Work item:
Leave every entry as it is and write the data out in full.

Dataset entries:
[Start of section]

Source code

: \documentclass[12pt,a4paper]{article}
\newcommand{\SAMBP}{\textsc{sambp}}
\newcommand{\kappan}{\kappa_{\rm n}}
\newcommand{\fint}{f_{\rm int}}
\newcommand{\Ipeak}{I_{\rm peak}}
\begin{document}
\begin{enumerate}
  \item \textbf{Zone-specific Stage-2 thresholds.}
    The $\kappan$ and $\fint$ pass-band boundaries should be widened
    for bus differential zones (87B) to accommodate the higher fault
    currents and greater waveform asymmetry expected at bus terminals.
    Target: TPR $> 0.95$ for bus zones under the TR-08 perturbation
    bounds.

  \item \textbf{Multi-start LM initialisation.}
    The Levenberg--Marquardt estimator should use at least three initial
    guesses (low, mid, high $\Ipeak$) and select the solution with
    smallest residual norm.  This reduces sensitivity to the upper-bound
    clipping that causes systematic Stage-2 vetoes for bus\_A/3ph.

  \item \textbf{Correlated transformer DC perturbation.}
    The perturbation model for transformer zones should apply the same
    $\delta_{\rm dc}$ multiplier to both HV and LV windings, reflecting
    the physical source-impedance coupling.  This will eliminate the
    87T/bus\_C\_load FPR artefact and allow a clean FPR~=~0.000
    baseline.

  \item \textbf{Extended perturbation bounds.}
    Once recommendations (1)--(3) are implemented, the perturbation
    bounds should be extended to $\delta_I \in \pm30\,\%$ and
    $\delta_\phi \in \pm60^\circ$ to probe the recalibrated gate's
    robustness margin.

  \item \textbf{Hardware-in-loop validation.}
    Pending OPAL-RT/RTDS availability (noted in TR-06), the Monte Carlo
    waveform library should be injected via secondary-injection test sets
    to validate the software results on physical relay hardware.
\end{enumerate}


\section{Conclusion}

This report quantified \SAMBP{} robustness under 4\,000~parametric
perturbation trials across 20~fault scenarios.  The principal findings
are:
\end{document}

[End of section]

Task solution:
Source code

: \documentclass[12pt,a4paper]{article}
\newcommand{\SAMBP}{\textsc{sambp}}
\newcommand{\kappan}{\kappa_{\rm n}}
\newcommand{\fint}{f_{\rm int}}
\newcommand{\Ipeak}{I_{\rm peak}}
\begin{document}
\begin{enumerate}
  \item \textbf{Zone-specific Stage-2 thresholds.}
    The $\kappan$ and $\fint$ pass-band boundaries should be widened
    for bus differential zones (87B) to accommodate the higher fault
    currents and greater waveform asymmetry expected at bus terminals.
    Target: TPR $> 0.95$ for bus zones under the TR-08 perturbation
    bounds.

  \item \textbf{Multi-start LM initialisation.}
    The Levenberg--Marquardt estimator should use at least three initial
    guesses (low, mid, high $\Ipeak$) and select the solution with
    smallest residual norm.  This reduces sensitivity to the upper-bound
    clipping that causes systematic Stage-2 vetoes for bus\_A/3ph.

  \item \textbf{Correlated transformer DC perturbation.}
    The perturbation model for transformer zones should apply the same
    $\delta_{\rm dc}$ multiplier to both HV and LV windings, reflecting
    the physical source-impedance coupling.  This will eliminate the
    87T/bus\_C\_load FPR artefact and allow a clean FPR~=~0.000
    baseline.

  \item \textbf{Extended perturbation bounds.}
    Once recommendations (1)--(3) are implemented, the perturbation
    bounds should be extended to $\delta_I \in \pm30\,\%$ and
    $\delta_\phi \in \pm60^\circ$ to probe the recalibrated gate's
    robustness margin.

  \item \textbf{Hardware-in-loop validation.}
    Pending OPAL-RT/RTDS availability (noted in TR-06), the Monte Carlo
    waveform library should be injected via secondary-injection test sets
    to validate the software results on physical relay hardware.
\end{enumerate}


\section{Conclusion}

This report quantified \SAMBP{} robustness under 4\,000~parametric
perturbation trials across 20~fault scenarios.  The principal findings
are:
\end{document}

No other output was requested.